For binary files , we can judge like this:

#include <stdio.h>
#define SIZE 5
int main(void)
{
    double a[SIZE] = { 1.0,2.0,3.0,4.0,5.0 };
    FILE* fp = fopen("test.bin", "wb"); // 用二进制模式写入
    fwrite(a, sizeof(a[0]), SIZE, fp); // 写 double 的数组
    fclose(fp);
    double b[SIZE];
    fp = fopen("test.bin", "rb");// 用二进制模式读出
    size_t ret_code = fread(b, sizeof * b, SIZE, fp); // 读 double 的数组
    if (ret_code == SIZE) //全部读入成功
    {
        puts("Array read successfully, contents: ");
        for (int n = 0; n < SIZE; ++n)
        {
            printf("%.1f ", b[n]);
        }
        putchar('\n');
    }
    else // 中途遇到文件读取结束，判断结束原因
    { 
        if (feof(fp))
            printf("Error reading test.bin: unexpected end of file\n");
        else if (ferror(fp)) 
            perror("Error reading test.bin");
    }
    fclose(fp);
}

Eight. File buffer

8.1 Why there is a file buffer

We know that there is a big difference in the speed of the major components of the computer , and the CPU at the top is far from the execution speed of our IO devices. And assuming that when we perform file operations, we save the data every time we read the data. When we perform multiple operations, we will inevitably need to perform multiple IO operations , which will take up a lot of CPU time . In order to alleviate the speed mismatch between high-speed CPU and low-speed IO devices and improve CPU efficiency , we introduce the concept of file buffer .

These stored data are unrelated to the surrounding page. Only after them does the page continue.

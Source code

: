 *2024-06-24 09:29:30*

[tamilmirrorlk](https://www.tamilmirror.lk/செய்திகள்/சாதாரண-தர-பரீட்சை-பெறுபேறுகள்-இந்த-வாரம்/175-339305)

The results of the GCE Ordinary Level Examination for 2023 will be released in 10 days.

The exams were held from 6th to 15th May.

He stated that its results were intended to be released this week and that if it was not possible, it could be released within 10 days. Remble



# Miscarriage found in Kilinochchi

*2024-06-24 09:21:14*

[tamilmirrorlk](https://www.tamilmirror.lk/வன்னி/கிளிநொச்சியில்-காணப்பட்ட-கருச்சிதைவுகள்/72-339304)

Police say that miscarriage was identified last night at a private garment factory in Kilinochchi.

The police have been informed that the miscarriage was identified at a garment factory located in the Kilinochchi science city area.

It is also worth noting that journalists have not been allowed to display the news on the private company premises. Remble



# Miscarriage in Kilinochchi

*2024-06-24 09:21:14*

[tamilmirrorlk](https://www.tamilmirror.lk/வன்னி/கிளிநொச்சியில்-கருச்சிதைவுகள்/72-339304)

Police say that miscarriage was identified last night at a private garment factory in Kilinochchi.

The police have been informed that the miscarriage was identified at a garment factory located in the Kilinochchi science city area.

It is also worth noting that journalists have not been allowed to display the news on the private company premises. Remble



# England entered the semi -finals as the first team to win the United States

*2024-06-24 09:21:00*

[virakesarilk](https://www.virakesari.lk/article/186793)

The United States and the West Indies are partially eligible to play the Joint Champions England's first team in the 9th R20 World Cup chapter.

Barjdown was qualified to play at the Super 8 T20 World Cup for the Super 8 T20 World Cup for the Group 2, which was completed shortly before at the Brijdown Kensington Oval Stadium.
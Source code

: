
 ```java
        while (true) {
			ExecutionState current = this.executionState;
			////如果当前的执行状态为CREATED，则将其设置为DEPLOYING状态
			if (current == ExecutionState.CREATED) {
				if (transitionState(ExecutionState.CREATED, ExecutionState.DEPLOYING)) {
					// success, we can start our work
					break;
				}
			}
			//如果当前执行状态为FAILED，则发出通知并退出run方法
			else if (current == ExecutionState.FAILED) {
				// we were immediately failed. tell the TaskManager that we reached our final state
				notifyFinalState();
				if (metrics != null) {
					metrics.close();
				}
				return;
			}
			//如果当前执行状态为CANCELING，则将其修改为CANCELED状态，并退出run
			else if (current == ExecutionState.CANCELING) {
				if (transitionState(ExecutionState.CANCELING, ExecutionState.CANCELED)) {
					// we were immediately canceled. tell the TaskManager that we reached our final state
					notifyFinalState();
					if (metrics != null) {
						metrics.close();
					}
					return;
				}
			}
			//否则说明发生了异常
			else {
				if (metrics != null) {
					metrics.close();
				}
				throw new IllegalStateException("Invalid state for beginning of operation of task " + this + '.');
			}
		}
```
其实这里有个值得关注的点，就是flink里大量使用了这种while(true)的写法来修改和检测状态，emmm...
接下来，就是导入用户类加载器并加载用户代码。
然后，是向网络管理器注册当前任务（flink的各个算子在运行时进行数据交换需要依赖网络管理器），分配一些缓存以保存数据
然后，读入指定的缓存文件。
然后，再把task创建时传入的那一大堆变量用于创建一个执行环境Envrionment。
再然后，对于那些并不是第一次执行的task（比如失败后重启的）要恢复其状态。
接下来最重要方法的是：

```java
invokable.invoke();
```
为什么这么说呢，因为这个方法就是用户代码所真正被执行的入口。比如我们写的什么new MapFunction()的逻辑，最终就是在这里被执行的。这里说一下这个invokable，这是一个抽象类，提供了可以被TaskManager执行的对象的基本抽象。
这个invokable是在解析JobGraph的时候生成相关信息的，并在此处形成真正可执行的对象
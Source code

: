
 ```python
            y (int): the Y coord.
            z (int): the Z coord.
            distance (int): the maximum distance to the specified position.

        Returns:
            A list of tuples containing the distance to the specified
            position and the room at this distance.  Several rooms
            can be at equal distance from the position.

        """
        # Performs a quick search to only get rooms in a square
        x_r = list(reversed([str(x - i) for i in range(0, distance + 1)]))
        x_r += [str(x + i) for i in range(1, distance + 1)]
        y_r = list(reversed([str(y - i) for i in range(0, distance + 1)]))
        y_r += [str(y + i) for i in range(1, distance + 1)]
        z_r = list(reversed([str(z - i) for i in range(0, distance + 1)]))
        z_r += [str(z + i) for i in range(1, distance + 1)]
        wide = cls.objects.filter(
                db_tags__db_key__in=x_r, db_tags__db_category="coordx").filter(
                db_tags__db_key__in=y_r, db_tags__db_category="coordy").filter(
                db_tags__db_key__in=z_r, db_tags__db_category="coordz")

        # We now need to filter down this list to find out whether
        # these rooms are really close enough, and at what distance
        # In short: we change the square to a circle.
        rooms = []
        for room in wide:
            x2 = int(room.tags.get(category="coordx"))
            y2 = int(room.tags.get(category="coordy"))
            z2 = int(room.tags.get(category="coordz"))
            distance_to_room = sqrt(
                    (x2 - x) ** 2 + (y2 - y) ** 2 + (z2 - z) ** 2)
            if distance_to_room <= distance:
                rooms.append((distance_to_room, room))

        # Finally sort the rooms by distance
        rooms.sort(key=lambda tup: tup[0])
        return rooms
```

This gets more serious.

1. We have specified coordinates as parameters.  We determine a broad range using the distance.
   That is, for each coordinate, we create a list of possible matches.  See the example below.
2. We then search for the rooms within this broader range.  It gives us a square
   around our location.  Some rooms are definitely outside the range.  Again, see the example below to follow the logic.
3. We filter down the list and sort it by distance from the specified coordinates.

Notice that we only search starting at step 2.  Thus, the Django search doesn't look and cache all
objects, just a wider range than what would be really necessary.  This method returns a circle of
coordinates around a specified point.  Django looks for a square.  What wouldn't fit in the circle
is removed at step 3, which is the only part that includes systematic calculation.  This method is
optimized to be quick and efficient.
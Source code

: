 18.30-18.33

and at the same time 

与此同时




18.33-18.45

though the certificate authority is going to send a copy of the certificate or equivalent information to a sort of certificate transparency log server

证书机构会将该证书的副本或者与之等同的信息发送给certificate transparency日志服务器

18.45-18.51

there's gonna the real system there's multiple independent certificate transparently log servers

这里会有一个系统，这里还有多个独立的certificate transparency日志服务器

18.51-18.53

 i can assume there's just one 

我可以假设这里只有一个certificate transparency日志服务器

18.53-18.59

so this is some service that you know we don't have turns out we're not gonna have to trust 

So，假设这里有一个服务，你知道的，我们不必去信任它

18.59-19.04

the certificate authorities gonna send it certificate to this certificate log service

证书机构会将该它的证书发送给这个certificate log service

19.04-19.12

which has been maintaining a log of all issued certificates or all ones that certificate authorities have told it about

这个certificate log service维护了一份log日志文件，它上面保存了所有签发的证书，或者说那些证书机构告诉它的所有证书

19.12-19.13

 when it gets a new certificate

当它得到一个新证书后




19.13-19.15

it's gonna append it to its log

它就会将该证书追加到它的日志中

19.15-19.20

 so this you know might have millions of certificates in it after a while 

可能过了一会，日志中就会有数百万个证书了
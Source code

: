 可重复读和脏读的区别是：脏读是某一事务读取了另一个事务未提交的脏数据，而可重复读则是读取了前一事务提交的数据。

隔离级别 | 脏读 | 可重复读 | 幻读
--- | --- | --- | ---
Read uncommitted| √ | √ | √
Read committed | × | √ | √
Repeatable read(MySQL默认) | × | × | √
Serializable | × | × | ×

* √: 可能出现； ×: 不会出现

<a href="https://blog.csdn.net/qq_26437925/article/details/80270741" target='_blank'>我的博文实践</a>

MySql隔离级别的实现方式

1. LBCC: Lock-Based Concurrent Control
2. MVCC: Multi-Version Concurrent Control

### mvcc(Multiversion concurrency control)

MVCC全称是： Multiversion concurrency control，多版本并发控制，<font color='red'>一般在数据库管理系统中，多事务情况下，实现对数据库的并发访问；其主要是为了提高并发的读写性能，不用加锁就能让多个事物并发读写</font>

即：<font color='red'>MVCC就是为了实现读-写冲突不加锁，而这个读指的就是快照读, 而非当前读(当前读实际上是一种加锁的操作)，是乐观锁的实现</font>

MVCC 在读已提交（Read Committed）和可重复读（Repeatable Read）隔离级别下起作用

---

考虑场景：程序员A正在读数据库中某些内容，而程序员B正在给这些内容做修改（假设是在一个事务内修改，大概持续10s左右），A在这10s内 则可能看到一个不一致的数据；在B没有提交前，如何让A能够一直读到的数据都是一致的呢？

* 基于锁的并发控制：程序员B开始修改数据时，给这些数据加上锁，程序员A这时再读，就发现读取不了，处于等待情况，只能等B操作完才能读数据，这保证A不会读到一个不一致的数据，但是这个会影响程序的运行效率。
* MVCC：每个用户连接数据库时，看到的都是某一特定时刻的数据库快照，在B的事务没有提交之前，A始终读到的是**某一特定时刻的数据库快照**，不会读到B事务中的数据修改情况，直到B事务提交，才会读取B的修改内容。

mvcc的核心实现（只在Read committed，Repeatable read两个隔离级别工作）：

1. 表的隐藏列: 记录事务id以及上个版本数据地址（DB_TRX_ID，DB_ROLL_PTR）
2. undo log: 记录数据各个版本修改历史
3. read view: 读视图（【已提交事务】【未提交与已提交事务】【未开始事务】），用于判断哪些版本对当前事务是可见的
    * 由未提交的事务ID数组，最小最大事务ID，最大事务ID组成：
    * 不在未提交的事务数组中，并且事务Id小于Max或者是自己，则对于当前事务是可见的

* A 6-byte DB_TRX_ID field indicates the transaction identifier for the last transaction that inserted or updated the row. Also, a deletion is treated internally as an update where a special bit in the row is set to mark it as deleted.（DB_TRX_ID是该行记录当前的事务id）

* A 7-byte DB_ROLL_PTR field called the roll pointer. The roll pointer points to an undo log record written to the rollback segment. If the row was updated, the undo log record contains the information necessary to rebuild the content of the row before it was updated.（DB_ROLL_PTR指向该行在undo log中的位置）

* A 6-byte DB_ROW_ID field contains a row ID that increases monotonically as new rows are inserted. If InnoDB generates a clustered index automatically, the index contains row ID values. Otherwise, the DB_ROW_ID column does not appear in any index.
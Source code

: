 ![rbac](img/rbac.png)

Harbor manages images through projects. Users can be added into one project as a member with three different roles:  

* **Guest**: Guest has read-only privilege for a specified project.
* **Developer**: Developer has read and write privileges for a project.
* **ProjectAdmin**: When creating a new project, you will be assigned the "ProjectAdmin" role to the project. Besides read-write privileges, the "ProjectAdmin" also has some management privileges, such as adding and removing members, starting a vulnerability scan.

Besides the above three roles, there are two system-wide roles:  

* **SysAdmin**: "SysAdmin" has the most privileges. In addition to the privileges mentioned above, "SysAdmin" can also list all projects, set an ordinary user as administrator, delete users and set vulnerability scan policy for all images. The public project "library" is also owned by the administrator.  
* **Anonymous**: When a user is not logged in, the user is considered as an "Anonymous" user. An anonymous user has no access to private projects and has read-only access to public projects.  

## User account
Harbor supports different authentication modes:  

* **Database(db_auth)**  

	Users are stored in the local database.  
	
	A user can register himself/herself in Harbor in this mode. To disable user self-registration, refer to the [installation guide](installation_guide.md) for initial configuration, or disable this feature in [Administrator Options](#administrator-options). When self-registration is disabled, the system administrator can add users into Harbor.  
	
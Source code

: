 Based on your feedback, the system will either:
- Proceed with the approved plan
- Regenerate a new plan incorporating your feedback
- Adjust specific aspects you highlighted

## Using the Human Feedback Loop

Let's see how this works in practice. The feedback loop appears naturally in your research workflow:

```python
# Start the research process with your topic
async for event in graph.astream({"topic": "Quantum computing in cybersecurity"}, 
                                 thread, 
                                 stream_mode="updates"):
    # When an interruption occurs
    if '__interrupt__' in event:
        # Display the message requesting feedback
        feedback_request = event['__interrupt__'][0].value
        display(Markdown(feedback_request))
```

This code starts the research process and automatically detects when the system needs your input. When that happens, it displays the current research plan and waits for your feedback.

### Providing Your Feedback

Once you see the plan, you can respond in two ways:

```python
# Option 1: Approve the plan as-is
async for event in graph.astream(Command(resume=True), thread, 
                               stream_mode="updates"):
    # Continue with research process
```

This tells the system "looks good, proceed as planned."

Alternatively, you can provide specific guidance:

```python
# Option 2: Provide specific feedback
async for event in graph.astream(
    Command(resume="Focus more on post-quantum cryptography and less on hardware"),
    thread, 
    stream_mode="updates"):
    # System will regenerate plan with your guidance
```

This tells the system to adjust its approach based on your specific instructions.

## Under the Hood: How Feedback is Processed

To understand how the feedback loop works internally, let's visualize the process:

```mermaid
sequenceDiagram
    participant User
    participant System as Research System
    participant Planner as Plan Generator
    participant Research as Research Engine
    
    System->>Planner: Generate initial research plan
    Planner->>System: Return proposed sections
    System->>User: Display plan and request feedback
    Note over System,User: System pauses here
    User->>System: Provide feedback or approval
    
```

This is like when your mother is cooking and finds that there is not enough salt, she asks you to go down to the convenience store downstairs to buy a packet of salt; after you buy it, she finds that there is not enough oil, and then asks you to go down and bring up a bucket of oil; You brought up a bucket of oil again out of breath, and your mother said that there are guests at home today, and the food may not be enough, so I asked you to go down and buy some big fish and meat. At this time, you must have big doubts in your little head: Can you finish what you need in one go? ! !

8.2 What is a file buffer

The CPU will also complain: Can you stop this torture, first put the data that needs to be operated in one place, and let me take some time to do IO together?

In order to meet the long-cherished wish of the CPU, for each file in use, we will open up an additional space in the memory . Whether it is outputting data from the memory to the disk or outputting data from the disk to the memory , it will be sent to this space first. When this After the block space is full, it is sent to the disk or program data area (program variable) together . This space is the so-called file cache area . The size of the buffer is determined by the C compilation system .

Seeing the appearance of the file buffer, the CPU looked up to the sky and smiled: Haha, I am finally liberated, I am free, so I walked confidently to other places to shine.

8.3 Feel the existence of the file buffer

We can verify the existence of the file buffer through the following program:

#include <stdio.h>
#include <windows.h>
//windows VS2022测试环境
int main()
{
	FILE* pf = fopen("test4.txt", "w");
	fputs("abcdef", pf);//先将代码放在输出缓冲区
	printf("睡眠10秒-已经写数据了，打开test4.txt文件，发现文件没有内容\n");
	Sleep(10000);
	printf("刷新缓冲区\n");
	fflush(pf);//刷新缓冲区时，才将输出缓冲区的数据写到文件（磁盘）
	//注：fflush 在高版本的VS上不能使用了
	printf("再睡眠10秒-此时，再次打开test4.txt文件，文件有内容了\n");
	Sleep(10000);
	fclose(pf);
	//注：fclose在关闭文件的时候，也会刷新缓冲区
	pf = NULL;
	return 0;
}

Run the program at this time and go to sleep. Due to the existence of the file buffer , the data we write is actually still in the file buffer. At this time, if we open the file, no information will be displayed :

After waiting for 10s, call the fflush() function to refresh the buffer . At this time, the data in the buffer is sent to the disk file. This is when we open the file, and the data we write will be displayed :

Here, we can also draw a conclusion :

Because of the existence of the file buffer, when the C language operates the file, it needs to refresh the buffer or close the file at the end of the file operation , so that our data will be sent from the buffer to the corresponding location. Failure to do so can cause problems reading and writing files.